SOURCE MATERIAL section start

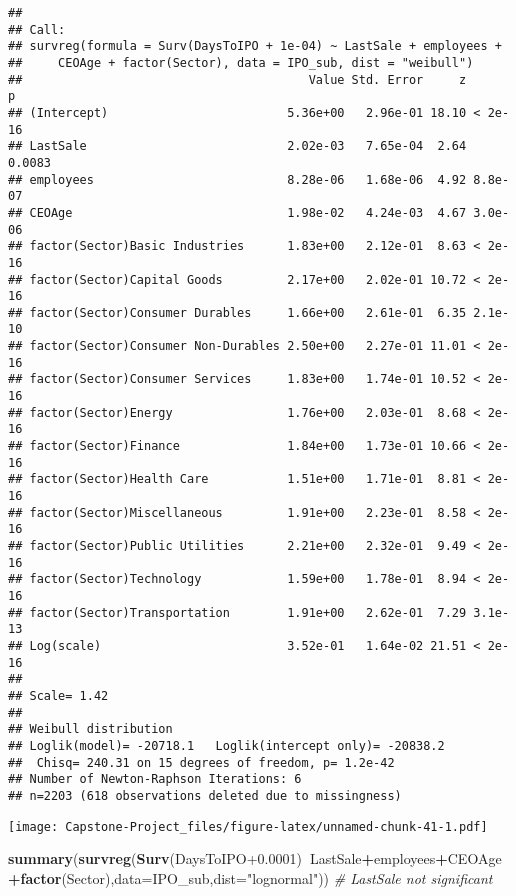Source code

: \documentclass[]{article}
\newenvironment{Shaded}{\begin{snugshade}}{\end{snugshade}}
\newcommand{\CommentTok}[1]{\textcolor[rgb]{0.56,0.35,0.01}{\textit{#1}}}
\newcommand{\DataTypeTok}[1]{\textcolor[rgb]{0.13,0.29,0.53}{#1}}
\newcommand{\FloatTok}[1]{\textcolor[rgb]{0.00,0.00,0.81}{#1}}
\newcommand{\KeywordTok}[1]{\textcolor[rgb]{0.13,0.29,0.53}{\textbf{#1}}}
\newcommand{\NormalTok}[1]{#1}
\newcommand{\OperatorTok}[1]{\textcolor[rgb]{0.81,0.36,0.00}{\textbf{#1}}}
\newcommand{\StringTok}[1]{\textcolor[rgb]{0.31,0.60,0.02}{#1}}
\begin{document}
\begin{verbatim}
## 
## Call:
## survreg(formula = Surv(DaysToIPO + 1e-04) ~ LastSale + employees + 
##     CEOAge + factor(Sector), data = IPO_sub, dist = "weibull")
##                                        Value Std. Error     z       p
## (Intercept)                         5.36e+00   2.96e-01 18.10 < 2e-16
## LastSale                            2.02e-03   7.65e-04  2.64  0.0083
## employees                           8.28e-06   1.68e-06  4.92 8.8e-07
## CEOAge                              1.98e-02   4.24e-03  4.67 3.0e-06
## factor(Sector)Basic Industries      1.83e+00   2.12e-01  8.63 < 2e-16
## factor(Sector)Capital Goods         2.17e+00   2.02e-01 10.72 < 2e-16
## factor(Sector)Consumer Durables     1.66e+00   2.61e-01  6.35 2.1e-10
## factor(Sector)Consumer Non-Durables 2.50e+00   2.27e-01 11.01 < 2e-16
## factor(Sector)Consumer Services     1.83e+00   1.74e-01 10.52 < 2e-16
## factor(Sector)Energy                1.76e+00   2.03e-01  8.68 < 2e-16
## factor(Sector)Finance               1.84e+00   1.73e-01 10.66 < 2e-16
## factor(Sector)Health Care           1.51e+00   1.71e-01  8.81 < 2e-16
## factor(Sector)Miscellaneous         1.91e+00   2.23e-01  8.58 < 2e-16
## factor(Sector)Public Utilities      2.21e+00   2.32e-01  9.49 < 2e-16
## factor(Sector)Technology            1.59e+00   1.78e-01  8.94 < 2e-16
## factor(Sector)Transportation        1.91e+00   2.62e-01  7.29 3.1e-13
## Log(scale)                          3.52e-01   1.64e-02 21.51 < 2e-16
## 
## Scale= 1.42 
## 
## Weibull distribution
## Loglik(model)= -20718.1   Loglik(intercept only)= -20838.2
##  Chisq= 240.31 on 15 degrees of freedom, p= 1.2e-42 
## Number of Newton-Raphson Iterations: 6 
## n=2203 (618 observations deleted due to missingness)
\end{verbatim}

\texttt{[image: Capstone-Project\_files/figure-latex/unnamed-chunk-41-1.pdf]}

\begin{Shaded}
\begin{Highlighting}[]
\KeywordTok{summary}\NormalTok{(}\KeywordTok{survreg}\NormalTok{(}\KeywordTok{Surv}\NormalTok{(DaysToIPO}\FloatTok{+0.0001}\NormalTok{)}\OperatorTok{~}\NormalTok{LastSale}\OperatorTok{+}\NormalTok{employees}\OperatorTok{+}\NormalTok{CEOAge}\OperatorTok{+}\KeywordTok{factor}\NormalTok{(Sector),}\DataTypeTok{data=}\NormalTok{IPO_sub,}\DataTypeTok{dist=}\StringTok{"lognormal"}\NormalTok{)) }\CommentTok{# LastSale not significant}
\end{Highlighting}
\end{Shaded}
\end{document}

SOURCE MATERIAL section end

PROBLEM DESCRIPTION =
Starting from the line that contains "freedom, p= 1.2e-42", give again every line to the last line of the data, exactly. Include nothing else.

RESULT OF THE TASK =
##  Chisq= 240.31 on 15 degrees of freedom, p= 1.2e-42 
## Number of Newton-Raphson Iterations: 6 
## n=2203 (618 observations deleted due to missingness)
\end{verbatim}

\texttt{[image: Capstone-Project\_files/figure-latex/unnamed-chunk-41-1.pdf]}

\begin{Shaded}
\begin{Highlighting}[]
\KeywordTok{summary}\NormalTok{(}\KeywordTok{survreg}\NormalTok{(}\KeywordTok{Surv}\NormalTok{(DaysToIPO}\FloatTok{+0.0001}\NormalTok{)}\OperatorTok{~}\NormalTok{LastSale}\OperatorTok{+}\NormalTok{employees}\OperatorTok{+}\NormalTok{CEOAge}\OperatorTok{+}\KeywordTok{factor}\NormalTok{(Sector),}\DataTypeTok{data=}\NormalTok{IPO_sub,}\DataTypeTok{dist=}\StringTok{"lognormal"}\NormalTok{)) }\CommentTok{# LastSale not significant}
\end{Highlighting}
\end{Shaded}
\end{document}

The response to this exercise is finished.